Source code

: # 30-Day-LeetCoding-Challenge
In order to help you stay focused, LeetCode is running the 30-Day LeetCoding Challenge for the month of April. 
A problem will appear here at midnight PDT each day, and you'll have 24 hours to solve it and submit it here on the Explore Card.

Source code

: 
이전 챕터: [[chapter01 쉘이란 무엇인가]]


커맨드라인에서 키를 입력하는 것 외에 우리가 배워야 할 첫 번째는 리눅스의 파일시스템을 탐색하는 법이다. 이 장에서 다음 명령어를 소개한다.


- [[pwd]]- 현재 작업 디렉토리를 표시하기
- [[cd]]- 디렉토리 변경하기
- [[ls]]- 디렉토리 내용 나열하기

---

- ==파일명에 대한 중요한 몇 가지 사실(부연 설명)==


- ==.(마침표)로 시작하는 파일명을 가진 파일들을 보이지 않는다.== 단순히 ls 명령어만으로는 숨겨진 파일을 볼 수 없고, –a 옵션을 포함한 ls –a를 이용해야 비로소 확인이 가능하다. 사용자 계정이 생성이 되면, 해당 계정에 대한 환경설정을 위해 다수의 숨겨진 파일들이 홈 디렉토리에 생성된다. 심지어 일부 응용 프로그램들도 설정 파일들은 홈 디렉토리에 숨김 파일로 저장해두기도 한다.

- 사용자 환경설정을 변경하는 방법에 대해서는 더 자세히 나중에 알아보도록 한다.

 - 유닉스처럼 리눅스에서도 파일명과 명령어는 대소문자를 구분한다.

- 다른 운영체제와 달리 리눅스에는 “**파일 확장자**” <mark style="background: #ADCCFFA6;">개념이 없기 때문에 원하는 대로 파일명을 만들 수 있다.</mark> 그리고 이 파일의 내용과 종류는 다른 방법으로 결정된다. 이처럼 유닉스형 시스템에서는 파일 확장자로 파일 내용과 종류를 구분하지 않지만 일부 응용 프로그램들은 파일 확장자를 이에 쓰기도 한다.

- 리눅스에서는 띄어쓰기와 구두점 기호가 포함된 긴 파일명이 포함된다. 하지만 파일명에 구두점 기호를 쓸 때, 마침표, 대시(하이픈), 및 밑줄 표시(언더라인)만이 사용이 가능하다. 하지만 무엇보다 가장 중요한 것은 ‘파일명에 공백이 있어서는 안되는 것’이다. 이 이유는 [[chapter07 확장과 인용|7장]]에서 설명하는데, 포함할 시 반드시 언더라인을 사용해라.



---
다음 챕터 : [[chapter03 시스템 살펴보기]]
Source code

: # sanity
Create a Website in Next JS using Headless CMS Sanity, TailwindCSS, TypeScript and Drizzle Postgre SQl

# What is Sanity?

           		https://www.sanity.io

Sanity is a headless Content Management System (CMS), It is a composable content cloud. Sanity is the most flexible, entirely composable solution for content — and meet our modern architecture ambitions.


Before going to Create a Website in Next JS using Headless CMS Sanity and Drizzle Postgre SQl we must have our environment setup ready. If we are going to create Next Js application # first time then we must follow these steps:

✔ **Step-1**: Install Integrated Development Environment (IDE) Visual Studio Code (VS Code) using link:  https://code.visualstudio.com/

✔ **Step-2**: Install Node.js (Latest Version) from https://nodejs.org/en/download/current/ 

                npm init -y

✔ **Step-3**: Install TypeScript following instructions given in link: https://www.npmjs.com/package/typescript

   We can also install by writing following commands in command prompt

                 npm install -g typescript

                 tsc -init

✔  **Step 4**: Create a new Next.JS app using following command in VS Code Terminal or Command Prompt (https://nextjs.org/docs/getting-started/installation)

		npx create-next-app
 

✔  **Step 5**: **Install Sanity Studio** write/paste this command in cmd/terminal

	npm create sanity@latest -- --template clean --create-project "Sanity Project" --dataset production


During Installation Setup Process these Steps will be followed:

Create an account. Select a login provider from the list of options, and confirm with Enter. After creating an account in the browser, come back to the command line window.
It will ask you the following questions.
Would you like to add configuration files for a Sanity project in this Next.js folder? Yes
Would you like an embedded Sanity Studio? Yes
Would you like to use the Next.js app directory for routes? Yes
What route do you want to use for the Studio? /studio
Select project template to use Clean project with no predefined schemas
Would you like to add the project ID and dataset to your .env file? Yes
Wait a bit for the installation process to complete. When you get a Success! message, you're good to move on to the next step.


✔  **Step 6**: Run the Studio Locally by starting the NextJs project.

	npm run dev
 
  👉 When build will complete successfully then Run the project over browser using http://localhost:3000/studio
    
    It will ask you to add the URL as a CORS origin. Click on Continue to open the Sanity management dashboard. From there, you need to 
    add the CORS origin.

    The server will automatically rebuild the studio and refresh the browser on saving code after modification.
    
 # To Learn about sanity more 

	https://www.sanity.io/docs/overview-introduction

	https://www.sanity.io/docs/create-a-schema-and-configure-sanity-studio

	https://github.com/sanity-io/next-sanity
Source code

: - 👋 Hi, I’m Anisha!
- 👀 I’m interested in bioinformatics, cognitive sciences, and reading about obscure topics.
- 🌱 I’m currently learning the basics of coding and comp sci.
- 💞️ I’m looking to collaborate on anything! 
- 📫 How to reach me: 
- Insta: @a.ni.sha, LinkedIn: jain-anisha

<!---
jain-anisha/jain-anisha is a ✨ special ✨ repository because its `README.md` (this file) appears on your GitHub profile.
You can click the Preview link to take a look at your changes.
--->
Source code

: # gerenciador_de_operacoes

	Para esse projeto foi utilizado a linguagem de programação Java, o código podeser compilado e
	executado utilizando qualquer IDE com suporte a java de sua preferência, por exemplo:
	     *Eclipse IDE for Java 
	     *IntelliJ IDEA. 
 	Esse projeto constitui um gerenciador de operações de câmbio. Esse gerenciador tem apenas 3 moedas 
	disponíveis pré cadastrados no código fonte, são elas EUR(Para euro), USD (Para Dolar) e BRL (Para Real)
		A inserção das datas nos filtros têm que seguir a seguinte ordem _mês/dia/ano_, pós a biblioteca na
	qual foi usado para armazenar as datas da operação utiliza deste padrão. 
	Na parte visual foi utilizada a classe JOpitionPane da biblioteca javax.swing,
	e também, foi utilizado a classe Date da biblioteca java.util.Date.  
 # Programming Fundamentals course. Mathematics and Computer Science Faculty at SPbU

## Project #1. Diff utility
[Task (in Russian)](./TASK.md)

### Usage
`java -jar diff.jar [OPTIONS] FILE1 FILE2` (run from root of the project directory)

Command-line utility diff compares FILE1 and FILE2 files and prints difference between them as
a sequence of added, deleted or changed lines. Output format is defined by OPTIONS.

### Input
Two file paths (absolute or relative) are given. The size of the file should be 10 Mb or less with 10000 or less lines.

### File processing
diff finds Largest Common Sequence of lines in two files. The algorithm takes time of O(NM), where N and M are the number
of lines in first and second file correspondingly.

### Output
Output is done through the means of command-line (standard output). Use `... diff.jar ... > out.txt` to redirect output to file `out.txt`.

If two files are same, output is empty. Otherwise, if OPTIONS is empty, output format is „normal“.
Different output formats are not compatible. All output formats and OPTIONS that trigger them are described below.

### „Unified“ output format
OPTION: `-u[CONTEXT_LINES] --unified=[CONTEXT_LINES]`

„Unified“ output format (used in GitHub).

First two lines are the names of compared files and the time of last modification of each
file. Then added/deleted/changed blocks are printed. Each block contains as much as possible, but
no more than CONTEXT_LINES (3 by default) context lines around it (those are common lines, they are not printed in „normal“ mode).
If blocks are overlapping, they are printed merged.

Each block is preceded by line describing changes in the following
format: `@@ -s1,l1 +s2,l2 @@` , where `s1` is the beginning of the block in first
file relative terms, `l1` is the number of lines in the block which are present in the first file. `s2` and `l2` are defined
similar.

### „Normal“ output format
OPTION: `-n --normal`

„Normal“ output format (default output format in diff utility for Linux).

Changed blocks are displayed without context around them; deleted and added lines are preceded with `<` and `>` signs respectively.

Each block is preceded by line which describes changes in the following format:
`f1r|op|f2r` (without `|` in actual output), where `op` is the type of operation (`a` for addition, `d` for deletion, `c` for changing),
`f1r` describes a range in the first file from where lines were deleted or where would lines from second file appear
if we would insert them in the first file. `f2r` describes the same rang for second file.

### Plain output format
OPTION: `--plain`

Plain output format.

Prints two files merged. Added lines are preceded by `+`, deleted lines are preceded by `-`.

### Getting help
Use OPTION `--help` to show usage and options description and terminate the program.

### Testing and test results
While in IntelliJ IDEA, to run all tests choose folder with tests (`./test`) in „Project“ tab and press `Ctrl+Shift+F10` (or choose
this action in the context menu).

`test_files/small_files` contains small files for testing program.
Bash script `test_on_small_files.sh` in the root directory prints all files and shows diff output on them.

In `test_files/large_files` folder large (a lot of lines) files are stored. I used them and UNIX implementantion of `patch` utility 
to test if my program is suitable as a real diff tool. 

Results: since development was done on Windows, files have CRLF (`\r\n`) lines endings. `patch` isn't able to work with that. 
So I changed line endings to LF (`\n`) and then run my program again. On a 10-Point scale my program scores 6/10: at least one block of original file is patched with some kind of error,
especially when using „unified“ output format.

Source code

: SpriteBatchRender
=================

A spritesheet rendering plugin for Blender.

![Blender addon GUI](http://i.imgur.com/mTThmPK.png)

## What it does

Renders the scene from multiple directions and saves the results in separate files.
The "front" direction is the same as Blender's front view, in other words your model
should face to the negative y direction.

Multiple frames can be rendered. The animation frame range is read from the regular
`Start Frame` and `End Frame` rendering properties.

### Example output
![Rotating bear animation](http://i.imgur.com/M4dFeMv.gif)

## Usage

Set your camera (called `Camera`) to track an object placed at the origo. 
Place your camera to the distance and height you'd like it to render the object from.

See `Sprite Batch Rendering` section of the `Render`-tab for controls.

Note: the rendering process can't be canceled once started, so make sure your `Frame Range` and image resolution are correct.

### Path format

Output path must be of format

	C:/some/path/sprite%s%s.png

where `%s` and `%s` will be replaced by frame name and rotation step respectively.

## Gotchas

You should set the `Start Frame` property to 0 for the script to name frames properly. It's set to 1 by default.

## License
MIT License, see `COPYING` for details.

========================

— PROBLEM —
Having output the line that contains "npm init -y", stop. Every line before it, back to the first line of the data, must be reproduced exactly.

— TASK RESULT —
Source code

: # 30-Day-LeetCoding-Challenge
In order to help you stay focused, LeetCode is running the 30-Day LeetCoding Challenge for the month of April. 
A problem will appear here at midnight PDT each day, and you'll have 24 hours to solve it and submit it here on the Explore Card.

Source code

: 
이전 챕터: [[chapter01 쉘이란 무엇인가]]


커맨드라인에서 키를 입력하는 것 외에 우리가 배워야 할 첫 번째는 리눅스의 파일시스템을 탐색하는 법이다. 이 장에서 다음 명령어를 소개한다.


- [[pwd]]- 현재 작업 디렉토리를 표시하기
- [[cd]]- 디렉토리 변경하기
- [[ls]]- 디렉토리 내용 나열하기

---

- ==파일명에 대한 중요한 몇 가지 사실(부연 설명)==


- ==.(마침표)로 시작하는 파일명을 가진 파일들을 보이지 않는다.== 단순히 ls 명령어만으로는 숨겨진 파일을 볼 수 없고, –a 옵션을 포함한 ls –a를 이용해야 비로소 확인이 가능하다. 사용자 계정이 생성이 되면, 해당 계정에 대한 환경설정을 위해 다수의 숨겨진 파일들이 홈 디렉토리에 생성된다. 심지어 일부 응용 프로그램들도 설정 파일들은 홈 디렉토리에 숨김 파일로 저장해두기도 한다.

- 사용자 환경설정을 변경하는 방법에 대해서는 더 자세히 나중에 알아보도록 한다.

 - 유닉스처럼 리눅스에서도 파일명과 명령어는 대소문자를 구분한다.

- 다른 운영체제와 달리 리눅스에는 “**파일 확장자**” <mark style="background: #ADCCFFA6;">개념이 없기 때문에 원하는 대로 파일명을 만들 수 있다.</mark> 그리고 이 파일의 내용과 종류는 다른 방법으로 결정된다. 이처럼 유닉스형 시스템에서는 파일 확장자로 파일 내용과 종류를 구분하지 않지만 일부 응용 프로그램들은 파일 확장자를 이에 쓰기도 한다.

- 리눅스에서는 띄어쓰기와 구두점 기호가 포함된 긴 파일명이 포함된다. 하지만 파일명에 구두점 기호를 쓸 때, 마침표, 대시(하이픈), 및 밑줄 표시(언더라인)만이 사용이 가능하다. 하지만 무엇보다 가장 중요한 것은 ‘파일명에 공백이 있어서는 안되는 것’이다. 이 이유는 [[chapter07 확장과 인용|7장]]에서 설명하는데, 포함할 시 반드시 언더라인을 사용해라.



---
다음 챕터 : [[chapter03 시스템 살펴보기]]
Source code

: # sanity
Create a Website in Next JS using Headless CMS Sanity, TailwindCSS, TypeScript and Drizzle Postgre SQl

# What is Sanity?

           		https://www.sanity.io

Sanity is a headless Content Management System (CMS), It is a composable content cloud. Sanity is the most flexible, entirely composable solution for content — and meet our modern architecture ambitions.


Before going to Create a Website in Next JS using Headless CMS Sanity and Drizzle Postgre SQl we must have our environment setup ready. If we are going to create Next Js application # first time then we must follow these steps:

✔ **Step-1**: Install Integrated Development Environment (IDE) Visual Studio Code (VS Code) using link:  https://code.visualstudio.com/

✔ **Step-2**: Install Node.js (Latest Version) from https://nodejs.org/en/download/current/ 

                npm init -y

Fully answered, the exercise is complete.